Mr. Rachlevsky founded the New American Chamber Orchestra (NACO) in 1984, and led it to international prominence, completing nine European tours in four years. In 1989, Rachlevsky accepted an offer from the city of Granada, Spain—a two-year project under which NACO became the resident orchestra of Granada while, concurrently, Rachlevsky founded and led Granada’s own chamber orchestra.
In 1991, in the heady aftermath of Moscow’s momentous events, Misha Rachlevsky found it impossible to resist an opportunity presented by Swiss company Claves, to record Russian works for this label. When Claves concurred with his suggestion to realize the project with Russian musicians, Rachlevsky called auditions, and Chamber Orchestra Kremlin was created. The success of these recordings and the initial concerts and tours, led to turning this formation into a permanent, full time ensemble.
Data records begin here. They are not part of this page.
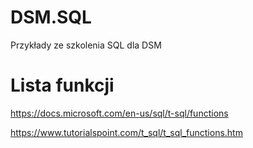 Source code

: # DSM.SQL
Przykłady ze szkolenia SQL dla DSM

# Lista funkcji
https://docs.microsoft.com/en-us/sql/t-sql/functions

https://www.tutorialspoint.com/t_sql/t_sql_functions.htm
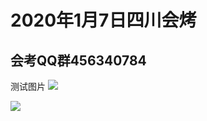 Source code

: 2020年1月7日四川会烤
====  

会考QQ群456340784
-------  


测试图片
![](http://www.baidu.com/img/bdlogo.gif)  

![](http://chuantu.xyz/t6/710/1578302142x989559068.jpg)  
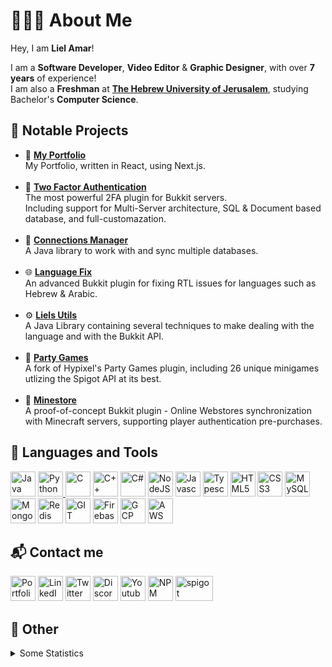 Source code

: # 👨🏻‍💻 About Me
Hey, I am <b>Liel Amar</b>!

I am a <b>Software Developer</b>, <b>Video Editor</b> & <b>Graphic Designer</b>, with over <b>7 years</b> of experience!<br>
I am also a <b>Freshman</b> at <b>[The Hebrew University of Jerusalem](https://en.huji.ac.il/en)</b>, studying Bachelor's <b>Computer Science</b>.


## 📝 Notable Projects
- 📁 [**My Portfolio**](https://github.com/LielAmar/portfolio)
    <br>My Portfolio, written in React, using Next.js.
    <br><br>
- 🔐 [**Two Factor Authentication**](https://github.com/LielAmar/2FA)
    <br>The most powerful 2FA plugin for Bukkit servers.
    <br>Including support for Multi-Server architecture, SQL & Document based database, and full-customazation.
    <br><br>
- 🔌 [**Connections Manager**](https://github.com/LielAmar/Connections-Manager)
    <br>A Java library to work with and sync multiple databases.
    <br><br>
- 🌐 [**Language Fix**](https://github.com/LielAmar/LanguageFix)
    <br>An advanced Bukkit plugin for fixing RTL issues for languages such as Hebrew & Arabic.
    <br><br>
- ⚙ [**Liels Utils**](https://github.com/LielAmar/LielsUtils)
    <br>A Java Library containing several techniques to make dealing with the language and with the Bukkit API.
    <br><br>
- 🎉 [**Party Games**](https://github.com/LielAmar/Party-Games)
    <br>A fork of Hypixel's Party Games plugin, including 26 unique minigames utlizing the Spigot API at its best.
    <br><br>
- 🏬 [**Minestore**](https://github.com/LielAmar/Minestore)
    <br>A proof-of-concept Bukkit plugin - Online Webstores synchronization with Minecraft servers, supporting player authentication pre-purchases.

## 🔨 Languages and Tools
<div align="left">
    <a href="https://www.java.com/en/"><img alt="Java" width="40" height="40" src="https://cdn.jsdelivr.net/gh/devicons/devicon/icons/java/java-original.svg"/></a>
    <a href="https://www.python.org/"><img alt="Python" width="40" height="40" src="https://cdn.jsdelivr.net/gh/devicons/devicon/icons/python/python-original.svg"/>
    <a href="https://en.wikipedia.org/wiki/C_(programming_language)#:~:text=C%20(%2F%CB%88si%CB%90%2F,capabilities%20of%20the%20targeted%20CPUs."><img alt="C" width="40" height="40" src="https://cdn.jsdelivr.net/gh/devicons/devicon/icons/c/c-original.svg"/></a>
    <a href="https://en.wikipedia.org/wiki/C%2B%2B"><img alt="C++" width="40" height="40" src="https://cdn.jsdelivr.net/gh/devicons/devicon/icons/cplusplus/cplusplus-original.svg"/></a>
    <a href="https://en.wikipedia.org/wiki/C_Sharp_(programming_language)"><img alt="C#" width="40" height="40" src="https://cdn.jsdelivr.net/gh/devicons/devicon/icons/csharp/csharp-original.svg"/></a>
    <a href="https://nodejs.org/en/"><img alt="NodeJS" width="40" height="40" src="https://cdn.jsdelivr.net/gh/devicons/devicon/icons/nodejs/nodejs-original.svg"/></a>
    <a href="https://en.wikipedia.org/wiki/JavaScript"><img alt="Javascript" width="40" height="40" src="https://cdn.jsdelivr.net/gh/devicons/devicon/icons/javascript/javascript-original.svg"/></a>
    <a href="https://www.typescriptlang.org/"><img alt="Typescript" width="40" height="40" src="https://cdn.jsdelivr.net/gh/devicons/devicon/icons/typescript/typescript-original.svg"/></a>
    <a href="https://en.wikipedia.org/wiki/HTML5"><img alt="HTML5" width="40" height="40" src="https://cdn.jsdelivr.net/gh/devicons/devicon/icons/html5/html5-original.svg"/></a>
    <a href="https://en.wikipedia.org/wiki/CSS"><img alt="CSS3" width="40" height="40" src="https://cdn.jsdelivr.net/gh/devicons/devicon/icons/css3/css3-original.svg"/></a>
    <a href="https://www.mysql.com/"><img alt="MySQL" width="40" height="40" src="https://cdn.jsdelivr.net/gh/devicons/devicon/icons/mysql/mysql-original.svg"/></a>
    <a href="https://www.mongodb.com/"><img alt="MongoDB" width="40" height="40" src="https://cdn.jsdelivr.net/gh/devicons/devicon/icons/mongodb/mongodb-original.svg"/></a>
    <a href="https://redis.io/"><img alt="Redis" width="40" height="40" src="https://cdn.jsdelivr.net/gh/devicons/devicon/icons/redis/redis-original.svg"/></a>
    <a href="https://git-scm.com/"><img alt="GIT" width="40" height="40" src="https://cdn.jsdelivr.net/gh/devicons/devicon/icons/git/git-plain.svg"/></a>
    <a href="https://firebase.google.com/"><img alt="Firebase" width="40" height="40" src="https://raw.github.com/LielAmar/Portfolio/master/public/svgs/firebase.svg"/></a>
    <a href="https://cloud.google.com/"><img alt="GCP" width="40" height="40" src="https://raw.github.com/LielAmar/Portfolio/master/public/svgs/gcp.svg"/></a>
    <a href="https://aws.amazon.com/"><img alt="AWS" width="40" height="40" src="https://cdn.jsdelivr.net/gh/devicons/devicon/icons/amazonwebservices/amazonwebservices-original.svg"/></a>
</div>

## 📬 Contact me
<div align="left">
  <a href="https://lielamar.com"><img alt="Portfolio" width="40" height="40" src="https://raw.github.com/LielAmar/Portfolio/master/public/images/logo.webp"/></a>
  <a href="https://linkedin.com/in/liel-amar/"><img alt="LinkedIn" width="40" height="40" src="https://cdn.jsdelivr.net/gh/devicons/devicon/icons/linkedin/linkedin-original.svg"/></a>
  <a href="https://twitter.com/IamLielAmar"><img alt="Twitter" width="40" height="40" src="https://cdn.jsdelivr.net/gh/devicons/devicon/icons/twitter/twitter-original.svg"/></a>
<a href="https://discord.gg/NzgBrqR"><img alt="Discord" width="40" height="40" src="https://raw.github.com/LielAmar/Portfolio/master/public/svgs/discord.svg"/></a>
  <a href="https://youtube.com/c/LielAmar"><img alt="Youtube" width="40" height="40" src="https://raw.github.com/LielAmar/Portfolio/master/public/svgs/youtube_colored.svg"/></a>
  <a href="https://npmjs.com/~lielamar"><img alt="NPM" width="40" height="40" src="https://cdn.jsdelivr.net/gh/devicons/devicon/icons/npm/npm-original-wordmark.svg"/></a>
  <a href="https://spigotmc.org/members/446937/"> <img alt="spigot" width="60" height="40" src="https://raw.github.com/LielAmar/Portfolio/master/public/images/spigot.png"/></a>
</div>


## 🌟 Other
<details>
  <summary>Some Statistics</summary>
  <div align="center">
    <img height="175rem" alt="GitHub Stats" src="https://github-readme-stats.vercel.app/api?username=LielAmar&count_private=true&show_icons=true&theme=dark" />&nbsp;&nbsp;&nbsp;
    &nbsp;&nbsp;
    <img height="175rem" alt="GitHub Language Stats" src="https://github-readme-stats.vercel.app/api/top-langs/?username=LielAmar&theme=dark&layout=compact&langs_count=6" />&nbsp;&nbsp;&nbsp;
  </div>
</details>
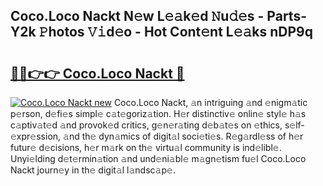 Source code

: ## Coco.Loco Nackt N𝚎w L𝚎𝚊k𝚎d 𝙽u𝚍𝚎s - Parts-Y2k 𝙿hotos 𝚅𝚒d𝚎o - Hot Cont𝚎nt L𝚎𝚊ks nDP9q

# <h2><a href="http://kv0g2c4.teov.top/?on=Coco.Loco+Nackt">🔗🔗👉👉 Coco.Loco Nackt 🔗</a></h2>

[![Coco.Loco Nackt new](https://i.imgur.com/QqkWNDz.gif)](http://kv0g2c4.teov.top/?on=Coco.Loco+Nackt)
Coco.Loco Nackt, 𝚊n intriguing 𝚊nd 𝚎nigm𝚊tic p𝚎rson, d𝚎fi𝚎s simpl𝚎 c𝚊t𝚎goriz𝚊tion. H𝚎r distinctiv𝚎 onlin𝚎 styl𝚎 h𝚊s c𝚊ptiv𝚊t𝚎d 𝚊nd provok𝚎d critics, g𝚎n𝚎r𝚊ting d𝚎b𝚊t𝚎s on 𝚎thics, s𝚎lf-𝚎xpr𝚎ssion, 𝚊nd th𝚎 dyn𝚊mics of digit𝚊l soci𝚎ti𝚎s. R𝚎g𝚊rdl𝚎ss of h𝚎r futur𝚎 d𝚎cisions, h𝚎r m𝚊rk on th𝚎 virtu𝚊l community is ind𝚎libl𝚎. Unyi𝚎lding d𝚎t𝚎rmin𝚊tion 𝚊nd und𝚎ni𝚊bl𝚎 m𝚊gn𝚎tism fu𝚎l Coco.Loco Nackt journ𝚎y in th𝚎 digit𝚊l l𝚊ndsc𝚊p𝚎.
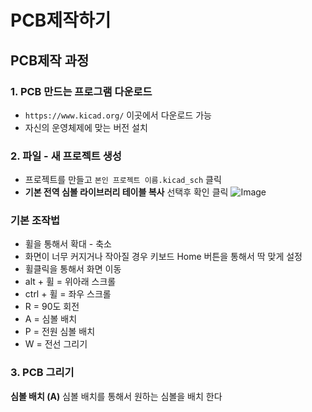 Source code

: # PCB제작하기

## PCB제작 과정
### 1. PCB 만드는 프로그램 다운로드
- `https://www.kicad.org/` 이곳에서 다운로드 가능
- 자신의 운영체제에 맞는 버전 설치

### 2. 파일 - 새 프로젝트 생성
- 프로젝트를 만들고 `본인 프로젝트 이름.kicad_sch` 클릭
- **기본 전역 심볼 라이브러리 테이블 복사** 선택후 확인 클릭
![Image](https://github.com/user-attachments/assets/1a6c81e8-8666-4630-913a-2761a30b083a)

### 기본 조작법
- 휠을 통해서 확대 - 축소
- 화면이 너무 커지거나 작아질 경우 키보드 Home 버튼을 통해서 딱 맞게 설정
- 휠클릭을 통해서 화면 이동
- alt + 휠 = 위아래 스크롤
- ctrl + 휠 = 좌우 스크롤
- R = 90도 회전
- A = 심볼 배치
- P = 전원 심볼 배치
- W = 전선 그리기
### 3. PCB 그리기
**심볼 배치 (A)**
심볼 배치를 통해서 원하는 심볼을 배치 한다
  
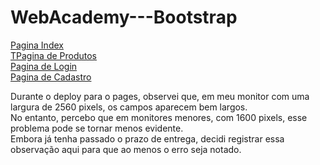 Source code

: # WebAcademy---Bootstrap
[Pagina Index](https://sailesc.github.io/WebAcademy-Bootstrap/index.html)  
[TPagina de Produtos](https://sailesc.github.io/WebAcademy-Bootstrap/produtos.html)  
[Pagina de Login](https://sailesc.github.io/WebAcademy-Bootstrap/login.html)  
[Pagina de Cadastro](https://sailesc.github.io/WebAcademy-Bootstrap/cadastro.html)  

Durante o deploy para o pages, observei que, em meu monitor com uma largura de 2560 pixels, os campos aparecem bem largos.  
No entanto, percebo que em monitores menores, com 1600 pixels, esse problema pode se tornar menos evidente.   
Embora já tenha passado o prazo de entrega, decidi registrar essa observação aqui para que ao menos o erro seja notado.


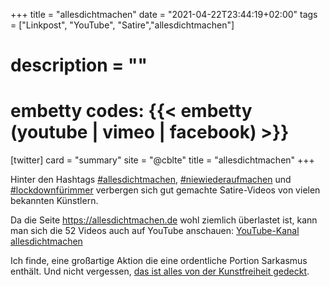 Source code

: +++
title = "allesdichtmachen"
date = "2021-04-22T23:44:19+02:00"
tags = ["Linkpost", "YouTube", "Satire","allesdichtmachen"]
# description = ""
# embetty codes: {{< embetty (youtube | vimeo | facebook) <id> >}}

[twitter]
  card = "summary"
  site = "@cblte"
  title = "allesdichtmachen"
+++

Hinter den Hashtags [#allesdichtmachen](https://twitter.com/hashtag/allesdichtmachen), [#niewiederaufmachen](https://twitter.com/hashtag/niewiederaufmachen) und [#lockdownfürimmer](https://twitter.com/hashtag/lockdownfürimmer) verbergen sich gut gemachte Satire-Videos von vielen bekannten Künstlern.

Da die Seite https://allesdichtmachen.de wohl ziemlich überlastet ist, kann man sich die 52 Videos auch auf YouTube anschauen: [YouTube-Kanal allesdichtmachen](https://www.youtube.com/channel/UC3_dHQpx8O9JT2LW1U2Beuw/videos)

Ich finde, eine großartige Aktion die eine ordentliche Portion Sarkasmus enthält. Und nicht vergessen, [das ist alles von der Kunstfreiheit gedeckt](https://www.youtube.com/watch?v=Y-B0lXnierw).

<!--more-->
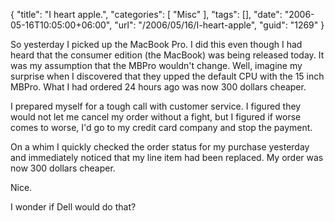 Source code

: {
	"title": "I heart apple.",
	"categories": [
		"Misc"
	],
	"tags": [],
	"date": "2006-05-16T10:05:00+06:00",
	"url": "/2006/05/16/I-heart-apple",
	"guid": "1269"
}

So yesterday I picked up the MacBook Pro. I did this even though I had heard that the consumer edition (the MacBook) was being released today. It was my assumption that the MBPro wouldn't change. Well, imagine my surprise when I discovered that they upped the default CPU with the 15 inch MBPro. What I had ordered 24 hours ago was now 300 dollars cheaper.

I prepared myself for a tough call with customer service. I figured they would not let me cancel my order without a fight, but I figured if worse comes to worse, I'd go to my credit card company and stop the payment. 

On a whim I quickly checked the order status for my purchase yesterday and immediately noticed that my line item had been replaced. My order was now 300 dollars cheaper.

Nice.

I wonder if Dell would do that? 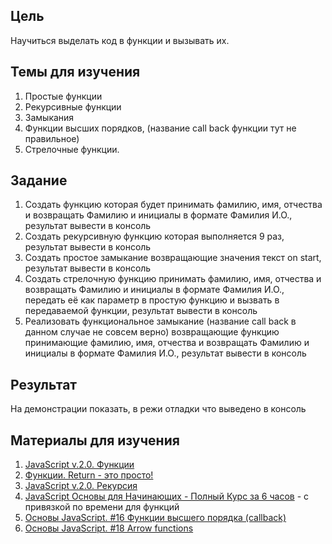 ## Цель

Научиться выделать код в функции и вызывать их.

## Темы для изучения

1. Простые функции
2. Рекурсивные функции
3. Замыкания
4. Функции высших порядков, (название call back функции тут не правильное)
5. Стрелочные функции.

## Задание

1. Создать функцию которая будет принимать фамилию, имя, отчества и возвращать Фамилию и инициалы в формате Фамилия И.О., результат вывести в консоль
2. Создать рекурсивную функцию которая выполняется 9 раз, результат вывести в консоль
3. Создать простое замыкание возвращающие значения текст on start, результат вывести в консоль
4. Создать стрелочную функцию принимать фамилию, имя, отчества и возвращать Фамилию и инициалы в формате Фамилия И.О., передать её как параметр в простую функцию и вызвать в передаваемой функции, результат вывести в консоль
5. Реализовать функциональное замыкание (название call back в данном случае не совсем верно) возвращающие функцию принимающие фамилию, имя, отчества и возвращать Фамилию и инициалы в формате Фамилия И.О., результат вывести в консоль

## Результат

На демонстрации показать, в режи отладки что выведено в консоль

## Материалы для изучения

1. [JavaScript v.2.0. Функции](https://youtu.be/15hjn6cPOko?list=PLM7wFzahDYnEltE-aVGhRHYPwIJn0Xquu)
2. [Функции. Return - это просто!](https://youtu.be/nTd8B9iVvnA?list=PLM7wFzahDYnEltE-aVGhRHYPwIJn0Xquu)
3. [JavaScript v.2.0. Рекурсия](https://youtu.be/Kuq6oIN3PH0?list=PLM7wFzahDYnEltE-aVGhRHYPwIJn0Xquu)
4. [JavaScript Основы для Начинающих - Полный Курс за 6 часов](https://youtu.be/Bluxbh9CaQ0?t=10520) - с привязкой по времени для функций
5. [Основы JavaScript. #16 Функции высшего порядка (callback)](https://youtu.be/C1i1zRVIils?list=PLlwtdxQXoJAtV52YQ4wZIqEg4-Q0vIgzh)
6. [Основы JavaScript. #18 Arrow functions](https://youtu.be/wGQiYtroOeU?list=PLlwtdxQXoJAtV52YQ4wZIqEg4-Q0vIgzh) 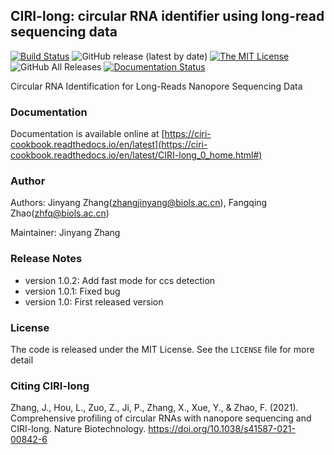 ## CIRI-long: circular RNA identifier using long-read sequencing data

[![Build Status](https://staging.travis-ci.com/bioinfo-biols/CIRI-long.svg?branch=master)](https://staging.travis-ci.com/bioinfo-biols/CIRI-long)
![GitHub release (latest by date)](https://img.shields.io/github/v/release/bioinfo-biols/CIRI-long)
[![The MIT License](https://img.shields.io/badge/license-MIT-orange.svg)](https://github.com/bioinfo-biols/CIRI-long/blob/master/LICENSE)
![GitHub All Releases](https://img.shields.io/github/downloads/bioinfo-biols/CIRI-long/total)
[![Documentation Status](https://readthedocs.org/projects/ciri-cookbook/badge/?version=latest)](https://ciri-cookbook.readthedocs.io/en/latest/?badge=latest)

Circular RNA Identification for Long-Reads Nanopore Sequencing Data

### Documentation

Documentation is available online at [https://ciri-cookbook.readthedocs.io/en/latest](https://ciri-cookbook.readthedocs.io/en/latest/CIRI-long_0_home.html#)

### Author

Authors: Jinyang Zhang(zhangjinyang@biols.ac.cn), Fangqing Zhao(zhfq@biols.ac.cn)

Maintainer: Jinyang Zhang

### Release Notes

- version 1.0.2: Add fast mode for ccs detection
- version 1.0.1: Fixed bug
- version 1.0: First released version

### License

The code is released under the MIT License. See the `LICENSE` file for more detail

### Citing CIRI-long

Zhang, J., Hou, L., Zuo, Z., Ji, P., Zhang, X., Xue, Y., & Zhao, F. (2021). Comprehensive profiling of circular RNAs with nanopore sequencing and CIRI-long. Nature Biotechnology. https://doi.org/10.1038/s41587-021-00842-6
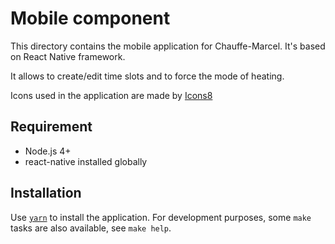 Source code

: # Mobile component

This directory contains the mobile application for Chauffe-Marcel. It's based
on React Native framework.

It allows to create/edit time slots and to force the mode of heating.

Icons used in the application are made by [Icons8](https://icons8.com/web-app/) 

## Requirement

- Node.js 4+
- react-native installed globally

## Installation

Use [`yarn`](https://yarnpkg.com/en/docs/install) to install the application. For development purposes, some
`make` tasks are also available, see `make help`.
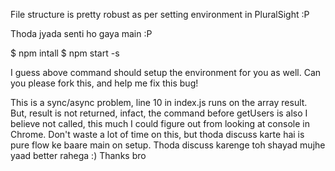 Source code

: File structure is pretty robust as per setting environment in PluralSight :P

Thoda jyada senti ho gaya main :P

$ npm intall
$ npm start -s

I guess above command should setup the environment for you as well. Can you please
fork this, and help me fix this bug!

This is a sync/async problem, line 10 in index.js runs on the array result.
But, result is not returned, infact, the command before getUsers is also I believe not
called, this much I could figure out from looking at console in Chrome. Don't waste a lot
of time on this, but thoda discuss karte hai is pure flow ke baare main on setup.
Thoda discuss karenge toh shayad mujhe yaad better rahega :) Thanks bro
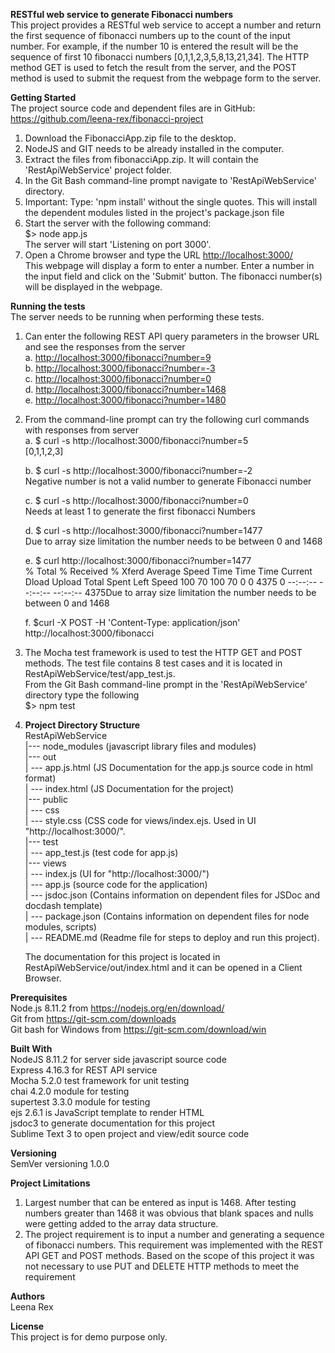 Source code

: <b>RESTful web service to generate Fibonacci numbers</b><br/>
This project provides a RESTful web service to accept a number and return the first sequence of fibonacci numbers up to the count of the input number. For example, if the number 10 is entered the result will be the sequence of first 10 fibonacci numbers [0,1,1,2,3,5,8,13,21,34].
The HTTP method GET is used to fetch the result from the server, and the POST method is used to submit the request from the webpage form to the server.

<b>Getting Started</b><br/>
The project source code and dependent files are in GitHub:<br/>
<a href="https://github.com/leena-rex/fibonacci-project">https://github.com/leena-rex/fibonacci-project</a>

1. Download the FibonacciApp.zip file to the desktop.
2. NodeJS and GIT needs to be already installed in the computer.
3. Extract the files from fibonacciApp.zip. It will contain the 'RestApiWebService' project folder.
4. In the Git Bash command-line prompt navigate to 'RestApiWebService' directory. 
5. Important: Type: 'npm install' without the single quotes. This will install the dependent modules
   listed in the project's package.json file
6. Start the server with the following command:<br/>
   $> node app.js<br/>
   The server will start 'Listening on port 3000'.
7. Open a Chrome browser and type the URL <a href="http://localhost:3000/" >http://localhost:3000/</a><br/>
   This webpage will display a form to enter a number. Enter a number in the input field and
   click on the 'Submit' button. The fibonacci number(s) will be displayed in the webpage.

<b>Running the tests</b><br/>
The server needs to be running when performing these tests.
1. Can enter the following REST API query parameters in the browser URL and see the responses from the 	   server  
   a. <a href="http://localhost:3000/fibonacci?number=9" >http://localhost:3000/fibonacci?number=9</a></br>
   b. <a href="http://localhost:3000/fibonacci?number=-3">http://localhost:3000/fibonacci?number=-3</a></br>
   c. <a href="http://localhost:3000/fibonacci?number=0">http://localhost:3000/fibonacci?number=0</a></br>
   d. <a href="http://localhost:3000/fibonacci?number=1468">http://localhost:3000/fibonacci?number=1468</a></br>
   e. <a href="http://localhost:3000/fibonacci?number=1480">http://localhost:3000/fibonacci?number=1480</a></br> 

2. From the command-line prompt can try the following curl commands with responses from server </br>
   a. $ curl -s http://localhost:3000/fibonacci?number=5 </br>
      [0,1,1,2,3]

   b. $ curl -s http://localhost:3000/fibonacci?number=-2 <br/>
      Negative number is not a valid number to generate Fibonacci number

   c. $ curl -s http://localhost:3000/fibonacci?number=0 <br/>
      Needs at least 1 to generate the first fibonacci Numbers

   d. $ curl -s http://localhost:3000/fibonacci?number=1477 <br/>
      Due to array size limitation the number needs to be between 0 and 1468

   e. $ curl http://localhost:3000/fibonacci?number=1477 <br/>
      % Total    % Received % Xferd  Average Speed   Time    Time     Time  Current
                                 Dload  Upload   Total   Spent    Left  Speed
      100    70  100    70    0     0   4375      0 --:--:-- --:--:-- --:--:--  4375Due to array size limitation the number needs to be between 0 and 1468

   f. $curl -X POST -H 'Content-Type: application/json' http://localhost:3000/fibonacci

3. The Mocha test framework is used to test the HTTP GET and POST methods. The test file contains 
   8 test cases and it is located in RestApiWebService/test/app_test.js. <br/>
   From the Git Bash command-line prompt in the 'RestApiWebService' directory type the following <br/>
   $> npm test

4. <b>Project Directory Structure</b></br>
   RestApiWebService</br>
    |--- node_modules  (javascript library files and modules) </br>
    |--- out </br>
    |    --- app.js.html   (JS Documentation for the app.js source code in html format) </br>
    |    --- index.html    (JS Documentation for the project) </br>
    |--- public </br>
    |    --- css </br>
    |        --- style.css (CSS code for views/index.ejs. Used in UI "http://localhost:3000/". </br>
    |--- test </br>
    |    --- app_test.js  (test code for app.js) </br>
    |--- views </br>
    |    --- index.js     (UI for "http://localhost:3000/") </br>
    | --- app.js          (source code for the application) </br>
    | --- jsdoc.json      (Contains information on dependent files for JSDoc and docdash template)</br>
    | --- package.json    (Contains information on dependent files for node modules, scripts) </br> 
    | --- README.md       (Readme file for steps to deploy and run this project).</br>

    The documentation for this project is located in RestApiWebService/out/index.html and it can be opened in a Client Browser.

<b>Prerequisites</b> <br>
Node.js 8.11.2 from https://nodejs.org/en/download/ <br>
Git from https://git-scm.com/downloads <br>
Git bash for Windows from https://git-scm.com/download/win <br>

<b>Built With</b><br>
NodeJS 8.11.2 for server side javascript source code<br>
Express 4.16.3 for REST API service<br>
Mocha 5.2.0 test framework for unit testing<br>
chai 4.2.0 module for testing<br>
supertest 3.3.0  module for testing<br>
ejs 2.6.1 is JavaScript template to render HTML<br>
jsdoc3 to generate documentation for this project<br>
Sublime Text 3 to open project and view/edit source code

<b>Versioning </b><br>
SemVer versioning 1.0.0

<b>Project Limitations</b><br/>
1. Largest number that can be entered as input is 1468. After testing numbers greater than 1468 it was obvious that blank spaces and nulls were getting added to the array data structure.
2. The project requirement is to input a number and generating a sequence of fibonacci numbers. This requirement was implemented with the REST API GET and POST methods. Based on the scope of this project it was not necessary to use PUT and DELETE HTTP methods to meet the requirement

<b>Authors</b> <br>
Leena Rex 

<b>License</b> <br>
This project is for demo purpose only.
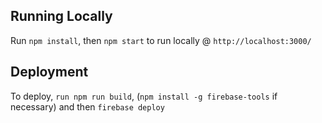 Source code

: ## Running Locally
Run `npm install`, then `npm start` to run locally @ `http://localhost:3000/`


## Deployment
To deploy, `run npm run build`, (`npm install -g firebase-tools` if necessary) and then `firebase deploy`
The orchestra looks forward to celebrating its 20th anniversary.
Chamber Orchestra Kremlin
Since its formation in the late 1991 in Moscow, the orchestra has performed over 1400 concerts — nearly 600 in Moscow, the rest on tours in 24 countries of Europe, North and South America and the Far East. The orchestra has recorded over 30 CDs, receiving widespread international acclaim and awards such as the Diapason d’Or in France, Critics Choice in London’s Gramophone and in the New York Times, Record of the Year in Hong Kong and others. Of about 900 compositions in the orchestra’s repertoire over 20 were written especially for the orchestra by composers from Russia, Europe and the USA.
From Andresen Dagbladet:
“Russia is popularly known for two things – its rockets and its violins. The Chamber Orchestra Kremlin is renowned for the latter, but their music will take you soaring as if somehow there is a connection to the former.
This orchestra has time and again been critically acclaimed as one of the finest string ensembles in Russia today, which is to suggest that it is arguably one of the best in the world. Misha Rachlevsky has molded these young players into a sonorous whole, amazingly greater than the sum of its seventeen parts. Conducting with his eyes closed, he is connected like a wire to each of his players and pulls from them a flawless execution that astounds audiences the world over. Indeed, Chamber Orchestra Kremlin is Rachlevsky’s creation, for in its conception he has achieved the blending of both the incomparable historical character and the present day vitality of Russia’s musical talent.”
From Frankfurter Allgemeine, summarizing its review of the orchestra’s debut at Frankfurt’s Alte Oper:
“The evening with this ensemble, which boasts to be made up of Moscow’s best musicians, completely eliminated any doubts with regard to this statement.”